A couple more thoughts I had. Its hard to know how upvotes play into all this. I would certainly perceive there to be more engagement in things that are more highly upvoted but that may not be the case. I suppose it depends on what function upvoting has to the voter. The "dunking" and meme posts tend to get highly upvoted whereas news or more serious conversations may not.

I think for myself I see many people who, primarily, focus themselves on these "dunkings" as a fun thing to do, but who's conversations hardly go beyond this fun into more serious conversations

The other thing is sometimes the primary way we engage in a conversation is listening. Or on the internet reading. So maybe an idea is foreign to me so I just read the conversations, rather than respond. or maybe I lack self-confidence or fear conflict so I hope others engage where I am not brave enough to. Then outside of that I just post memes or something.

Final thought: There seems to be an underlying assumption in your initial question that "more thought provoking, less discussed topics" are of greater value than "arguing against common banal positions". I don't really agree with that assumption largely for the reasons stated in my first comment.

Perhaps that relates to the "online irony culture" you referenced though. Certainly people can use irony and memes to mask super shitty beliefs but I don't think that's usually the case here, at least as far as I can tell.


Gwen_Isilith OP wrote

It is true I value "thought provoking" conversations more, they interest me more but also they seem to me more scarce.
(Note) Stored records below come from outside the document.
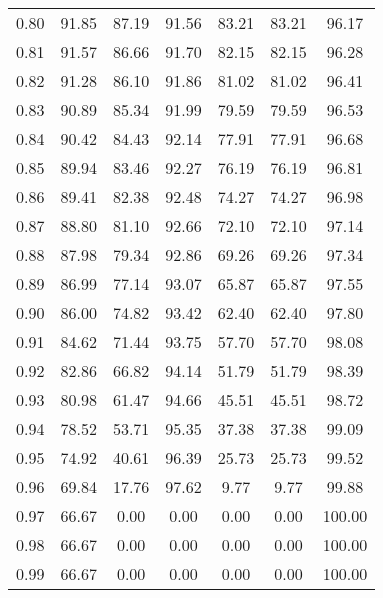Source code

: \begin{tabular}{|c|c|c|c|c|c|c|}
      0.80 &     91.85 &     87.19 &      91.56 &   83.21 &      83.21 &         96.17 \\
      0.81 &     91.57 &     86.66 &      91.70 &   82.15 &      82.15 &         96.28 \\
      0.82 &     91.28 &     86.10 &      91.86 &   81.02 &      81.02 &         96.41 \\
      0.83 &     90.89 &     85.34 &      91.99 &   79.59 &      79.59 &         96.53 \\
      0.84 &     90.42 &     84.43 &      92.14 &   77.91 &      77.91 &         96.68 \\
      0.85 &     89.94 &     83.46 &      92.27 &   76.19 &      76.19 &         96.81 \\
      0.86 &     89.41 &     82.38 &      92.48 &   74.27 &      74.27 &         96.98 \\
      0.87 &     88.80 &     81.10 &      92.66 &   72.10 &      72.10 &         97.14 \\
      0.88 &     87.98 &     79.34 &      92.86 &   69.26 &      69.26 &         97.34 \\
      0.89 &     86.99 &     77.14 &      93.07 &   65.87 &      65.87 &         97.55 \\
      0.90 &     86.00 &     74.82 &      93.42 &   62.40 &      62.40 &         97.80 \\
      0.91 &     84.62 &     71.44 &      93.75 &   57.70 &      57.70 &         98.08 \\
      0.92 &     82.86 &     66.82 &      94.14 &   51.79 &      51.79 &         98.39 \\
      0.93 &     80.98 &     61.47 &      94.66 &   45.51 &      45.51 &         98.72 \\
      0.94 &     78.52 &     53.71 &      95.35 &   37.38 &      37.38 &         99.09 \\
      0.95 &     74.92 &     40.61 &      96.39 &   25.73 &      25.73 &         99.52 \\
      0.96 &     69.84 &     17.76 &      97.62 &    9.77 &       9.77 &         99.88 \\
      0.97 &     66.67 &      0.00 &       0.00 &    0.00 &       0.00 &        100.00 \\
      0.98 &     66.67 &      0.00 &       0.00 &    0.00 &       0.00 &        100.00 \\
      0.99 &     66.67 &      0.00 &       0.00 &    0.00 &       0.00 &        100.00 \\
\bottomrule
\end{tabular}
I do understand the value others get from dunking and other types of conversations, especially in relation to your previous comment, but it seems to me much easier to find this dunking then to find more serious conversation. Perhaps that is my own failing though. Though it may also relate to the voting and other forms of "viralization" as you point out.

Your comment on listening is definitely insightful, the internet makes it difficult to know if one is being heard outside of direct engagement. And the fear of being wrong definitely holds one back from engagement. The idea of letting oneself be wrong has definitely inspired me to try and engage more in discourse.